Poems Michael Higgins

Michael Higgins was born in 1939 on the Isle of Man. He was educated at King William's College, and trained as an actor at the Bristol Old Vic. He worked on the stage for several years, without conspicuous success, but already he was writing, drawing, beginning to develop his interest in painting. He lived as a market gardener and farm labourer in the Channel Islands and in Lancashire before studying at Liverpool Art College in the early 1970s. His decision to become a painter carried a fierce, single-minded commitment, and what he retrospectively called 'an absurd ambition'. After Liverpool, he moved with his young family to a small, isolated cottage in Snowdonia, and for the rest of his life he worked, full time, and with unbroken determination, at his painting. He remained secretive about his work, and exhibited very few of his paintings.

A notebook entry tells of these years and the crises within them.

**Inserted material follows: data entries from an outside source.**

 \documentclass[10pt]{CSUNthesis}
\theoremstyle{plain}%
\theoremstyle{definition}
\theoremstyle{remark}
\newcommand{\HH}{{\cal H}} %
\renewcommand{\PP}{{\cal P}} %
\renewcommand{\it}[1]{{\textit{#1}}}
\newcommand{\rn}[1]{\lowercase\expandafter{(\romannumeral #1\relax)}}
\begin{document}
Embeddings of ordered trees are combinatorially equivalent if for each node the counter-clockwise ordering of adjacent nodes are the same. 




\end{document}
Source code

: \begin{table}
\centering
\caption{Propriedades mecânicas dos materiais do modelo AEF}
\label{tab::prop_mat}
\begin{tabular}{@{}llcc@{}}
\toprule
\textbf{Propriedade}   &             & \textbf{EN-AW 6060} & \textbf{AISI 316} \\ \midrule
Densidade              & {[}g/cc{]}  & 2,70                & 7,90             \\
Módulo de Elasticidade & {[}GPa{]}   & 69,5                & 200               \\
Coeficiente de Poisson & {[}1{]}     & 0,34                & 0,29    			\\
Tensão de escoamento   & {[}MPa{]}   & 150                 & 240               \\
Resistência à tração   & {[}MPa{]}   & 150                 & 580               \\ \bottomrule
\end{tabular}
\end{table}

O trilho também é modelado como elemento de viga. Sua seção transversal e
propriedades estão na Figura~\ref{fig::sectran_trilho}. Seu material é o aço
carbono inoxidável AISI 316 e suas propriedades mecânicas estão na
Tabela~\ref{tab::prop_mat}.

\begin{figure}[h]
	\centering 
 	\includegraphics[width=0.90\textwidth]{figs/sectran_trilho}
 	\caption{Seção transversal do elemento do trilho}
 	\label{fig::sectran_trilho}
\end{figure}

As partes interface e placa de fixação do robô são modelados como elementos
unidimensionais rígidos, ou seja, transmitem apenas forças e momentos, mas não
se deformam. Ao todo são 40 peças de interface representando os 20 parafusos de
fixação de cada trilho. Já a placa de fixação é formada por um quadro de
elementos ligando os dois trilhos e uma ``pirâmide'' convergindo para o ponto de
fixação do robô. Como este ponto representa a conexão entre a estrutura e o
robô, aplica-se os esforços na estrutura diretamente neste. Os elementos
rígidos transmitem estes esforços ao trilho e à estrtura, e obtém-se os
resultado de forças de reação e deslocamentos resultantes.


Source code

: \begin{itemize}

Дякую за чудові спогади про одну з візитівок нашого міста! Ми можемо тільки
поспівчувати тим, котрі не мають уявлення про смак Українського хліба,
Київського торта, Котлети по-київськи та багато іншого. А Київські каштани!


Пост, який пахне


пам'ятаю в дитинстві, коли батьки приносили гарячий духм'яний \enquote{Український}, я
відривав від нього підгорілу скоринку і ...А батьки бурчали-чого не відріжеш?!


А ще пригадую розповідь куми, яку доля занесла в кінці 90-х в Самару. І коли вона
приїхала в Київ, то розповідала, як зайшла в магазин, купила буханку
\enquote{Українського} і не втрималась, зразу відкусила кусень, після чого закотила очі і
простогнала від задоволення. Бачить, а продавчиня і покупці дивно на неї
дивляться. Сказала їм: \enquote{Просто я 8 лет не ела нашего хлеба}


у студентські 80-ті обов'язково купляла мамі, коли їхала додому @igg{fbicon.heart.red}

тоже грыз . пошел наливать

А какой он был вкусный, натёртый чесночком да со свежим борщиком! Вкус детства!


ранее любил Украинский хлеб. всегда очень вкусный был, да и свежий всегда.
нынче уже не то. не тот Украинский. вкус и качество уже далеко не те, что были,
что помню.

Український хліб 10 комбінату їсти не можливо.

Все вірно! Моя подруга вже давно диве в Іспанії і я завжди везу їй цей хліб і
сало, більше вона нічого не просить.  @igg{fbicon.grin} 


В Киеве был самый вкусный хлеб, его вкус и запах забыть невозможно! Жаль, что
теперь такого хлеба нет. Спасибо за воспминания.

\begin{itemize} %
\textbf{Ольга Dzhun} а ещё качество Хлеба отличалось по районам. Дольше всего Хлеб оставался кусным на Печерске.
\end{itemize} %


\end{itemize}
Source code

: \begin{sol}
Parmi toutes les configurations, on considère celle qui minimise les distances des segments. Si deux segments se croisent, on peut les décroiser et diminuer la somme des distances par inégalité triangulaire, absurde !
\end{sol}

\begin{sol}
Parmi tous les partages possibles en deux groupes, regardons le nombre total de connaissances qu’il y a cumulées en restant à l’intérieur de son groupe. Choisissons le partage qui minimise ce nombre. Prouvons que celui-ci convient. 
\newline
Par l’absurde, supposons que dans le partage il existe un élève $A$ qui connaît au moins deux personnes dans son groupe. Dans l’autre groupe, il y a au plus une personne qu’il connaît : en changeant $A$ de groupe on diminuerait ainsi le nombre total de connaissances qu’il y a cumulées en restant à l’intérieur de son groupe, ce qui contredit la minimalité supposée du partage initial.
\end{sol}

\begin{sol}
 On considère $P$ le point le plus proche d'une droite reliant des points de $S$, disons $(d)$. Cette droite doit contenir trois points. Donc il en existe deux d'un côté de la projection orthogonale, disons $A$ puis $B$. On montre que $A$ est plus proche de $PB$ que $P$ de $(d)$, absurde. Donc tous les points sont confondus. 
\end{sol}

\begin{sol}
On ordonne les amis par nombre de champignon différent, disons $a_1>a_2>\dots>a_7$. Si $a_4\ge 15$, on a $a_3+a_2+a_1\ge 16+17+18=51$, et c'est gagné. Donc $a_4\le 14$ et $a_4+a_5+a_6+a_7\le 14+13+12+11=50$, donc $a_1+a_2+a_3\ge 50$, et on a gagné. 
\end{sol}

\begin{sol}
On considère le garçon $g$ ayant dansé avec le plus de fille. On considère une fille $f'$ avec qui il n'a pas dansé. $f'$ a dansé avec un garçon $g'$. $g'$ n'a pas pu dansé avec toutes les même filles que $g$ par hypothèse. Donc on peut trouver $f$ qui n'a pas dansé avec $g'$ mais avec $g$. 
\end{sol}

Dilemma - that 15 years of my life ... seemed idle, wasted, shameful - that when at the age of thirty I discovered some talent for art, it seemed these years might be redeemed - that thro' all the waste & shame I had in fact been living richly (thanks to my eyes) gathering the raw stuff which I could now use - that for a climactic period of roughly five years (ending quite abruptly I now think half way thro' my time at art school) I saw nature with an almost religious intensity ... that now aged forty-one I must confess tho' I loathe the very words, rebel against them, that for instance a tree seems as Blake said, no more than 'a green thing in the way', a nothing to what it was (a sort of kingdom, or empire of kingdoms) - that yet in my mind if not my eyes nature remains what it was ...

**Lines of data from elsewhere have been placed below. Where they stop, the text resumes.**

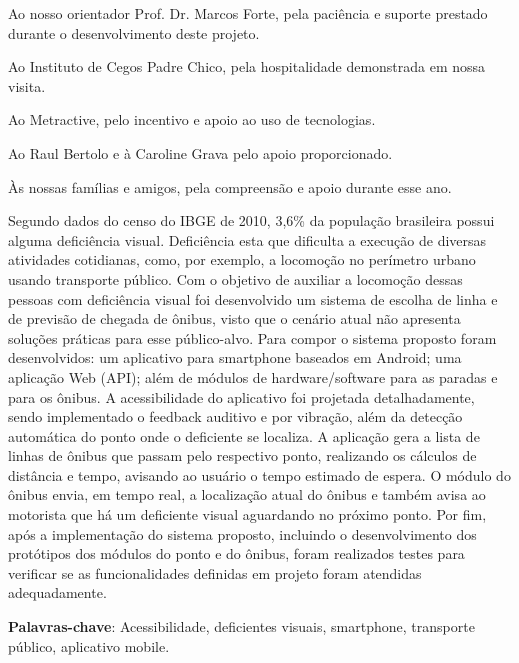 \documentclass[
	12pt,				%
	oneside,			%
	a4paper,			%
	brazil				%
]{abntex2}
\begin{document}
\begin{agradecimentos} 
Ao nosso orientador Prof. Dr. Marcos Forte, pela paciência e suporte prestado durante o desenvolvimento deste projeto.

Ao Instituto de Cegos Padre Chico, pela hospitalidade demonstrada em nossa visita.

Ao Metractive, pelo incentivo e apoio ao uso de tecnologias.

Ao Raul Bertolo e à Caroline Grava pelo apoio proporcionado.

Às nossas famílias e amigos, pela compreensão e apoio durante esse ano.
\end{agradecimentos} 


\setlength{\absparsep}{18pt} %
\begin{resumo}
 
Segundo dados do censo do IBGE de 2010, 3,6\% da população brasileira possui alguma deficiência visual. Deficiência esta que dificulta a execução de diversas atividades cotidianas, como, por exemplo, a locomoção no perímetro urbano usando transporte público. Com o objetivo de auxiliar a locomoção dessas pessoas com deficiência visual foi desenvolvido um sistema de escolha de linha e de previsão de chegada de ônibus, visto que o cenário atual não apresenta soluções práticas para esse público-alvo. Para compor o sistema proposto foram desenvolvidos: um aplicativo para smartphone baseados em Android; uma aplicação Web (API); além de módulos de hardware/software para as paradas e para os ônibus. A acessibilidade do aplicativo foi projetada detalhadamente, sendo implementado o feedback auditivo e por vibração, além da detecção automática do ponto onde o deficiente se localiza.  A aplicação gera a lista de linhas de ônibus que passam pelo respectivo ponto, realizando os cálculos de distância e tempo, avisando ao usuário o tempo estimado de espera. O módulo do ônibus envia, em tempo real, a localização atual do ônibus e também avisa ao motorista que há um deficiente visual aguardando no próximo ponto.  Por fim, após a implementação do sistema proposto, incluindo o desenvolvimento dos protótipos dos módulos do ponto e do ônibus, foram realizados testes para verificar se as funcionalidades definidas em projeto foram atendidas adequadamente. 

 \textbf{Palavras-chave}: Acessibilidade, deficientes visuais, smartphone, transporte público, aplicativo mobile.
\end{resumo}
\end{document}

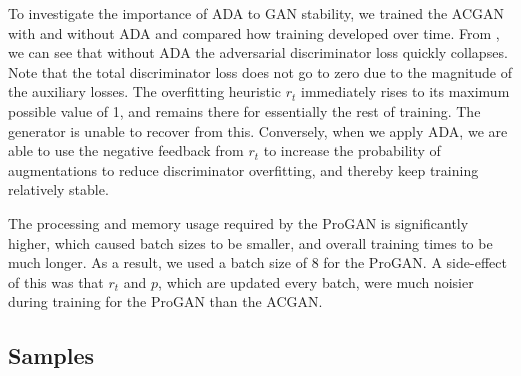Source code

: To investigate the importance of ADA to GAN stability, we trained the ACGAN with and without ADA and compared how training developed over time.
From , we can see that without ADA the adversarial discriminator loss quickly collapses.
Note that the total discriminator loss does not go to zero due to the magnitude of the auxiliary losses.
The overfitting heuristic $r_t$ immediately rises to its maximum possible value of 1, and remains there for essentially the rest of training.
The generator is unable to recover from this.
Conversely, when we apply ADA, we are able to use the negative feedback from $r_t$ to increase the probability of augmentations to reduce discriminator overfitting, and thereby keep training relatively stable.

The processing and memory usage required by the ProGAN is significantly higher, which caused batch sizes to be smaller, and overall training times to be much longer.
As a result, we used a batch size of 8 for the ProGAN.
A side-effect of this was that $r_t$ and $p$, which are updated every batch, were much noisier during training for the ProGAN than the ACGAN.

\subsection{Samples}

And, throughout his life, he continued to write. He filled hundreds of notebooks with sketches, finished drawings, visual notes, and with poems and fragments of prose. Over the years there was an increasing concentration on poetry. But he kept these writings to himself. At the end, he regretted this; he asked me to read through the notebooks after his death to decide if there was anything worth preserving.

He died in November 1988. He had leukaemia, and he spent most of the last few months of his life enclosed in a small hospital room. In this room, near to death, he filled a last notebook with poems. A small selection from this notebook is printed below.
ROGER RENDELL

6.

the same old oppositions!
in bed at night I wept
with fear - but those magicians
who made me their adept

unfolded morning light
moulded the clouds in shape
of dove or swan, drove night
beyond the furthest cape -
...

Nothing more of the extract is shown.